In subsequent months, add the monthly figures to the previous month’s YTD figures.
Whilst in many ways the YTD figure is the one that matters, you can often pick out a trend by looking at the monthly variances. For example, the February YTD variance above looks bad, but the monthly figure is actually an improvement on January.
Step 3 – profit and loss budget
While sales are vital, to make sure that you will actually make an overall profit you need to create a budget to monitor your costs as well as your sales, the profit & loss budget is calculated by taking the sales value and deducting all the costs you incur during the year to run the business.
Cost of sales
The first costs you must assess are those of the products you are selling plus the costs of making them available for sale.
- If you buy in the product, this will be based on the price quoted by your supplier (excluding VAT).
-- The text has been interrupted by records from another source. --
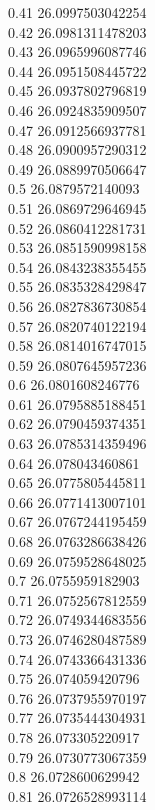 {0.41	26.0997503042254\\
0.42	26.0981311478203\\
0.43	26.0965996087746\\
0.44	26.0951508445722\\
0.45	26.0937802796819\\
0.46	26.0924835909507\\
0.47	26.0912566937781\\
0.48	26.0900957290312\\
0.49	26.0889970506647\\
0.5	26.0879572140093\\
0.51	26.0869729646945\\
0.52	26.0860412281731\\
0.53	26.0851590998158\\
0.54	26.0843238355455\\
0.55	26.0835328429847\\
0.56	26.0827836730854\\
0.57	26.0820740122194\\
0.58	26.0814016747015\\
0.59	26.0807645957236\\
0.6	26.0801608246776\\
0.61	26.0795885188451\\
0.62	26.0790459374351\\
0.63	26.0785314359496\\
0.64	26.078043460861\\
0.65	26.0775805445811\\
0.66	26.0771413007101\\
0.67	26.0767244195459\\
0.68	26.0763286638426\\
0.69	26.0759528648025\\
0.7	26.0755959182903\\
0.71	26.0752567812559\\
0.72	26.0749344683556\\
0.73	26.0746280487589\\
0.74	26.0743366431336\\
0.75	26.074059420796\\
0.76	26.0737955970197\\
0.77	26.0735444304931\\
0.78	26.073305220917\\
0.79	26.0730773067359\\
0.8	26.0728600629942\\
0.81	26.0726528993114\\
}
However, you will need to add in any cost of delivery to you, including insurance and customs duty for imported goods.
- If you manufacture the product, you will need to calculate a unit cost of production, which will include the cost of raw materials and labour used. Remember to add Employer's National Insurance to your hourly labour rates.
- Include other direct costs of production such as electricity and maintenance costs for any machinery used. (These will probably have to be averaged across a weekly or monthly number of units.)
- Other sales costs may include storage, sales commissions, outward delivery and packaging – i.e. every cost that is directly attributable to sales. If you do not feel confident assessing all these yourself, get help from an accountant or business adviser at your local Business Link or national equivalent.
To calculate the cost of sales:
- Enter the unit cost in column 3 of the table below and other costs of sales in column 4.
- Bring down the total units you plan to sell in the year for each product from the sales budget (Table 1) into column 2.
- Add the unit cost (column 3) to the other costs of sales (column 4). Multiply the result by the number of units sold to give a cost of sales for each product in the last column.
TABLE 3 | Units Sold | Unit Cost | Other Costs of Sales | Cost of Sales |
Product A | 21,000 | £2.48 | £0.52 | £63,000 |
Product B | 6,000 | £3.74 | £0.26 | £24,000 |
Total Cost of Sales | £87,000 | |||
Gross profit
Gross profit is the surplus of turnover after sales costs.
- Take the total annual sales value from the sales budget (Table 1) – sales value is also often referred to as turnover – and copy it into the table below.
- Bring down the cost of sales from Table 3.
- Deduct cost of sales from turnover to get gross profit.
TABLE 4 | £ | |
Sales Value | [T] | 150,000 |
Less Cost of Sales | [C] | 87,000 |
Gross Profit | [G = T - C] | 63,500 |
Net Profit
To find your real profit, you now need to deduct your other costs that are not directly linked to units of production. An example would be rent, which will probably not be any different if you sell 600 or 900 units. These are called fixed costs or overheads.
Bear these points in mind:
- Remember, while they are only fixed in relation to sales, most of them usually change over time, although costs like office rent might be fixed for at least a year ahead.
- When budgeting, it is important to include everything and to make a realistic provision for each item.
- Most people starting up businesses seriously underestimate a lot of these overhead costs.
You need to include:
- All your indirect selling costs, including marketing, advertising, trade shows and so on.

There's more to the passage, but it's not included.